Every line below containing the word "starting" should be found and copied.

-*-*-

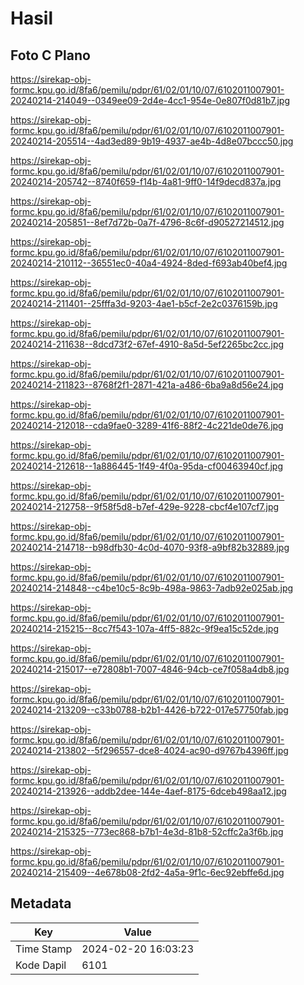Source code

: # Hasil

## Foto C Plano

https://sirekap-obj-formc.kpu.go.id/8fa6/pemilu/pdpr/61/02/01/10/07/6102011007901-20240214-214049--0349ee09-2d4e-4cc1-954e-0e807f0d81b7.jpg

https://sirekap-obj-formc.kpu.go.id/8fa6/pemilu/pdpr/61/02/01/10/07/6102011007901-20240214-205514--4ad3ed89-9b19-4937-ae4b-4d8e07bccc50.jpg

https://sirekap-obj-formc.kpu.go.id/8fa6/pemilu/pdpr/61/02/01/10/07/6102011007901-20240214-205742--8740f659-f14b-4a81-9ff0-14f9decd837a.jpg

https://sirekap-obj-formc.kpu.go.id/8fa6/pemilu/pdpr/61/02/01/10/07/6102011007901-20240214-205851--8ef7d72b-0a7f-4796-8c6f-d90527214512.jpg

https://sirekap-obj-formc.kpu.go.id/8fa6/pemilu/pdpr/61/02/01/10/07/6102011007901-20240214-210112--36551ec0-40a4-4924-8ded-f693ab40bef4.jpg

https://sirekap-obj-formc.kpu.go.id/8fa6/pemilu/pdpr/61/02/01/10/07/6102011007901-20240214-211401--25fffa3d-9203-4ae1-b5cf-2e2c0376159b.jpg

https://sirekap-obj-formc.kpu.go.id/8fa6/pemilu/pdpr/61/02/01/10/07/6102011007901-20240214-211638--8dcd73f2-67ef-4910-8a5d-5ef2265bc2cc.jpg

https://sirekap-obj-formc.kpu.go.id/8fa6/pemilu/pdpr/61/02/01/10/07/6102011007901-20240214-211823--8768f2f1-2871-421a-a486-6ba9a8d56e24.jpg

https://sirekap-obj-formc.kpu.go.id/8fa6/pemilu/pdpr/61/02/01/10/07/6102011007901-20240214-212018--cda9fae0-3289-41f6-88f2-4c221de0de76.jpg

https://sirekap-obj-formc.kpu.go.id/8fa6/pemilu/pdpr/61/02/01/10/07/6102011007901-20240214-212618--1a886445-1f49-4f0a-95da-cf00463940cf.jpg

https://sirekap-obj-formc.kpu.go.id/8fa6/pemilu/pdpr/61/02/01/10/07/6102011007901-20240214-212758--9f58f5d8-b7ef-429e-9228-cbcf4e107cf7.jpg

https://sirekap-obj-formc.kpu.go.id/8fa6/pemilu/pdpr/61/02/01/10/07/6102011007901-20240214-214718--b98dfb30-4c0d-4070-93f8-a9bf82b32889.jpg

https://sirekap-obj-formc.kpu.go.id/8fa6/pemilu/pdpr/61/02/01/10/07/6102011007901-20240214-214848--c4be10c5-8c9b-498a-9863-7adb92e025ab.jpg

https://sirekap-obj-formc.kpu.go.id/8fa6/pemilu/pdpr/61/02/01/10/07/6102011007901-20240214-215215--8cc7f543-107a-4ff5-882c-9f9ea15c52de.jpg

https://sirekap-obj-formc.kpu.go.id/8fa6/pemilu/pdpr/61/02/01/10/07/6102011007901-20240214-215017--e72808b1-7007-4846-94cb-ce7f058a4db8.jpg

https://sirekap-obj-formc.kpu.go.id/8fa6/pemilu/pdpr/61/02/01/10/07/6102011007901-20240214-213209--c33b0788-b2b1-4426-b722-017e57750fab.jpg

https://sirekap-obj-formc.kpu.go.id/8fa6/pemilu/pdpr/61/02/01/10/07/6102011007901-20240214-213802--5f296557-dce8-4024-ac90-d9767b4396ff.jpg

https://sirekap-obj-formc.kpu.go.id/8fa6/pemilu/pdpr/61/02/01/10/07/6102011007901-20240214-213926--addb2dee-144e-4aef-8175-6dceb498aa12.jpg

https://sirekap-obj-formc.kpu.go.id/8fa6/pemilu/pdpr/61/02/01/10/07/6102011007901-20240214-215325--773ec868-b7b1-4e3d-81b8-52cffc2a3f6b.jpg

https://sirekap-obj-formc.kpu.go.id/8fa6/pemilu/pdpr/61/02/01/10/07/6102011007901-20240214-215409--4e678b08-2fd2-4a5a-9f1c-6ec92ebffe6d.jpg


## Metadata

| Key        | Value               |
| ---------- | ------------------- |
| Time Stamp | 2024-02-20 16:03:23 |
| Kode Dapil | 6101                |



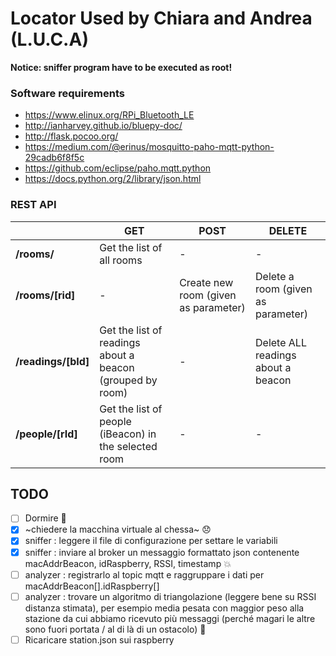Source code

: # Locator Used by Chiara and Andrea (L.U.C.A)

**Notice: sniffer program have to be executed as root!**

### Software requirements
* https://www.elinux.org/RPi_Bluetooth_LE
* http://ianharvey.github.io/bluepy-doc/
* http://flask.pocoo.org/
* https://medium.com/@erinus/mosquitto-paho-mqtt-python-29cadb6f8f5c
* https://github.com/eclipse/paho.mqtt.python
* https://docs.python.org/2/library/json.html


### REST API
||GET|POST|DELETE|
|---|---|---|---|
|**/rooms/**|Get the list of all rooms|-|-|
|**/rooms/[rid]**|-|Create new room (given as parameter)|Delete a room (given as parameter)|
|**/readings/[bId]**|Get the list of readings about a beacon (grouped by room)|-|Delete ALL readings about a beacon|
|**/people/[rId]**|Get the list of people (iBeacon) in the selected room|-|-|

## TODO
- [ ] Dormire :lollipop:
- [x] ~chiedere la macchina virtuale al chessa~ :disappointed:
- [x] sniffer  : leggere il file di configurazione per settare le variabili
- [X] sniffer  : inviare al broker un messaggio formattato json contenente macAddrBeacon, idRaspberry, RSSI, timestamp :collision:
- [ ] analyzer : registrarlo al topic mqtt e raggruppare i dati per macAddrBeacon[].idRaspberry[]
- [ ] analyzer : trovare un algoritmo di triangolazione (leggere bene su RSSI distanza stimata), per esempio media pesata con maggior peso alla stazione da cui abbiamo ricevuto più messaggi (perché magari le altre sono fuori portata / al di là di un ostacolo) :tractor:
- [ ] Ricaricare station.json sui raspberry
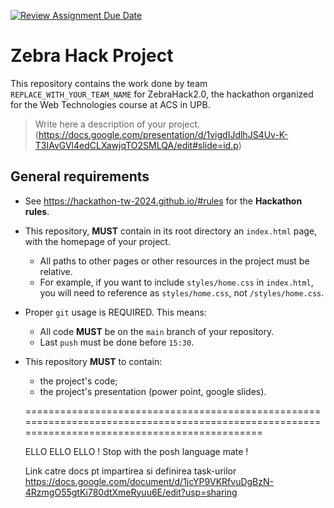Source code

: [![Review Assignment Due Date](https://classroom.github.com/assets/deadline-readme-button-22041afd0340ce965d47ae6ef1cefeee28c7c493a6346c4f15d667ab976d596c.svg)](https://classroom.github.com/a/BpwsxHR1)
# Zebra Hack Project

This repository contains the work done by team `REPLACE_WITH_YOUR_TEAM_NAME` for ZebraHack2.0, the hackathon organized for the Web Technologies course at ACS in UPB.

> Write here a description of your project. (https://docs.google.com/presentation/d/1vigdIJdlhJS4Uv-K-T3IAvGVl4edCLXawjqTO2SMLQA/edit#slide=id.p)

## General requirements

- See https://hackathon-tw-2024.github.io/#rules for the **Hackathon rules**.
- This repository, **MUST**  contain in its root directory an `index.html` page, with the homepage of your project.
  - All paths to other pages or other resources in the project must be relative. 
  - For example, if you want to include `styles/home.css` in `index.html`, you will need to reference as `styles/home.css`, not `/styles/home.css`.
- Proper `git` usage is REQUIRED. This means:
  - All code **MUST** be on the `main` branch of your repository.
  - Last `push` must be done before `15:30`.
- This repository **MUST** to contain:
  - the project's code;
  - the project's presentation (power point, google slides).



  ===============================================================================================================================================

  ELLO ELLO ELLO ! Stop with the posh language mate ! 

  Link catre docs pt impartirea si definirea task-urilor
https://docs.google.com/document/d/1jcYP9VKRfvuDgBzN-4RzmgO55gtKi780dtXmeRyuu6E/edit?usp=sharing


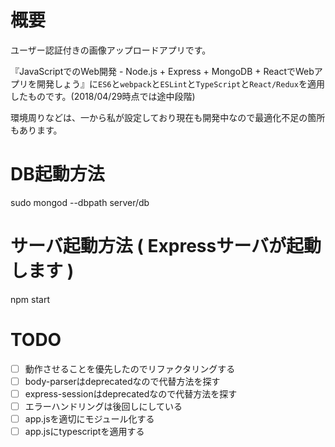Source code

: # 概要
ユーザー認証付きの画像アップロードアプリです。

『JavaScriptでのWeb開発 - Node.js + Express + MongoDB + ReactでWebアプリを開発しょう』に`ES6`と`webpack`と`ESLint`と`TypeScript`と`React/Redux`を適用したものです。(2018/04/29時点では途中段階)

環境周りなどは、一から私が設定しており現在も開発中なので最適化不足の箇所もあります。

# DB起動方法
sudo mongod --dbpath server/db

# サーバ起動方法 ( Expressサーバが起動します )
npm start

# TODO
- [ ] 動作させることを優先したのでリファクタリングする
- [ ] body-parserはdeprecatedなので代替方法を探す
- [ ] express-sessionはdeprecatedなので代替方法を探す
- [ ] エラーハンドリングは後回しにしている
- [ ] app.jsを適切にモジュール化する
- [ ] app.jsにtypescriptを適用する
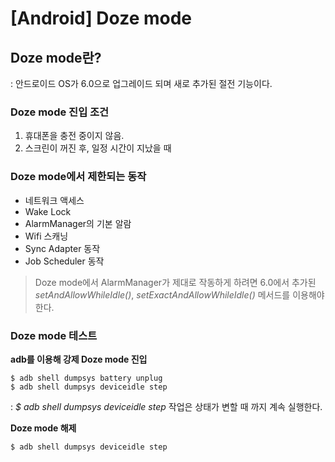 # [Android] Doze mode

## Doze mode란?
: 안드로이드 OS가 6.0으로 업그레이드 되며 새로 추가된 절전 기능이다.

### Doze mode 진입 조건
1. 휴대폰을 충전 중이지 않음.
2. 스크린이 꺼진 후, 일정 시간이 지났을 때

### Doze mode에서 제한되는 동작
- 네트워크 액세스
- Wake Lock
- AlarmManager의 기본 알람
- Wifi 스캐닝
- Sync Adapter 동작
- Job Scheduler 동작

> Doze mode에서 AlarmManager가 제대로 작동하게 하려면 6.0에서 추가된 *setAndAllowWhileIdle()*, *setExactAndAllowWhileIdle()* 메서드를 이용해야 한다.

### Doze mode 테스트

**adb를 이용해 강제 Doze mode 진입**

    $ adb shell dumpsys battery unplug
    $ adb shell dumpsys deviceidle step

: *$ adb shell dumpsys deviceidle step* 작업은 상태가 변할 때 까지 계속 실행한다.

**Doze mode 해제**

    $ adb shell dumpsys deviceidle step

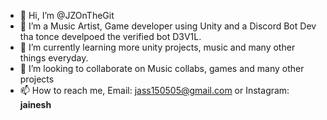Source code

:- 👋 Hi, I’m @JZOnTheGit
- 👀 I’m a Music Artist, Game developer using Unity and a Discord Bot Dev tha tonce develpoed the verified bot D3V1L.
- 🌱 I’m currently learning more unity projects, music and many other things everyday.
- 💞️ I’m looking to collaborate on Music collabs, games and many other projects
- 📫 How to reach me, Email: jass150505@gmail.com or Instagram: __jainesh__

<!---
JZOnTheGit/JZOnTheGit is a ✨ special ✨ repository because its `README.md` (this file) appears on your GitHub profile.
You can click the Preview link to take a look at your changes.
--->
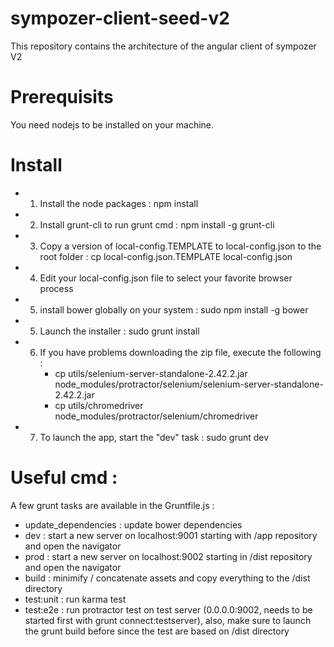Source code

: # sympozer-client-seed-v2
This repository contains the architecture of the angular client of sympozer V2


# Prerequisits

You need nodejs to be installed on your machine.

# Install

* 1) Install the node packages : npm install
* 2) Install grunt-cli to run grunt cmd : npm install -g grunt-cli
* 3) Copy a version of local-config.TEMPLATE to local-config.json to the root folder : cp local-config.json.TEMPLATE  local-config.json
* 4) Edit your local-config.json file to select your favorite browser process
* 5) install bower globally on your system : sudo npm install -g bower
* 5) Launch the installer : sudo grunt install
* 6) If you have problems downloading the zip file, execute the following :
     - cp utils/selenium-server-standalone-2.42.2.jar node_modules/protractor/selenium/selenium-server-standalone-2.42.2.jar
     - cp utils/chromedriver node_modules/protractor/selenium/chromedriver

* 7) To launch the app, start the "dev" task : sudo grunt dev


# Useful cmd :

A few grunt tasks are available in the Gruntfile.js :

* update_dependencies : update bower dependencies
* dev       : start a new server on localhost:9001 starting with /app repository and open the navigator
* prod      : start a new server on localhost:9002 starting in /dist repository and open the navigator
* build     : minimify / concatenate assets and copy everything to the /dist directory
* test:unit : run karma test
* test:e2e  : run protractor test on test server (0.0.0.0:9002, needs to be started first with grunt connect:testserver), also, make sure to launch the grunt build before since the test are based on /dist directory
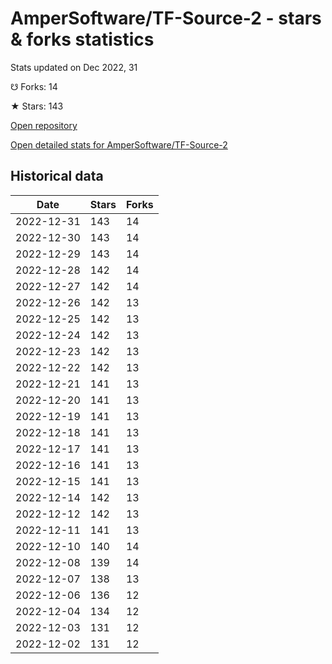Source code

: # AmperSoftware/TF-Source-2 - stars & forks statistics

Stats updated on Dec 2022, 31

☋ Forks: 14

★ Stars: 143

[Open repository](https://github.com/AmperSoftware/TF-Source-2)

[Open detailed stats for AmperSoftware/TF-Source-2](https://reviewgithub.com/rep/AmperSoftware/TF-Source-2)

## Historical data
| Date | Stars | Forks |
|------|-------|-------|
| 2022-12-31 | 143 | 14 | 
| 2022-12-30 | 143 | 14 | 
| 2022-12-29 | 143 | 14 | 
| 2022-12-28 | 142 | 14 | 
| 2022-12-27 | 142 | 14 | 
| 2022-12-26 | 142 | 13 | 
| 2022-12-25 | 142 | 13 | 
| 2022-12-24 | 142 | 13 | 
| 2022-12-23 | 142 | 13 | 
| 2022-12-22 | 142 | 13 | 
| 2022-12-21 | 141 | 13 | 
| 2022-12-20 | 141 | 13 | 
| 2022-12-19 | 141 | 13 | 
| 2022-12-18 | 141 | 13 | 
| 2022-12-17 | 141 | 13 | 
| 2022-12-16 | 141 | 13 | 
| 2022-12-15 | 141 | 13 | 
| 2022-12-14 | 142 | 13 | 
| 2022-12-12 | 142 | 13 | 
| 2022-12-11 | 141 | 13 | 
| 2022-12-10 | 140 | 14 | 
| 2022-12-08 | 139 | 14 | 
| 2022-12-07 | 138 | 13 | 
| 2022-12-06 | 136 | 12 | 
| 2022-12-04 | 134 | 12 | 
| 2022-12-03 | 131 | 12 | 
| 2022-12-02 | 131 | 12 | 

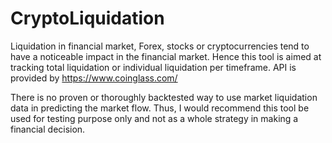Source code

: # CryptoLiquidation
Liquidation in financial market, Forex, stocks or cryptocurrencies tend to have a noticeable impact in the financial market. Hence this tool is aimed at tracking total liquidation or individual liquidation per timeframe. API is provided by https://www.coinglass.com/

There is no proven or thoroughly backtested way to use market liquidation data in predicting the market flow. Thus, I would recommend this tool be used for testing purpose only and not as a whole strategy in making a financial decision.
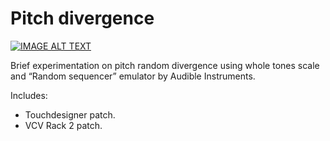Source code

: # Pitch divergence

[![IMAGE ALT TEXT](http://img.youtube.com/vi/PhQHorG13lU/0.jpg)](https://youtu.be/PhQHorG13lU "Watch video")


Brief experimentation on pitch random divergence using whole tones scale and “Random sequencer” emulator by Audible Instruments.

Includes: 
- Touchdesigner patch.
- VCV Rack 2 patch.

-*-*-

§ **SOLUTION TO THE PROBLEM**
* dev       : start a new server on localhost:9001 starting with /app repository and open the navigator
* prod      : start a new server on localhost:9002 starting in /dist repository and open the navigator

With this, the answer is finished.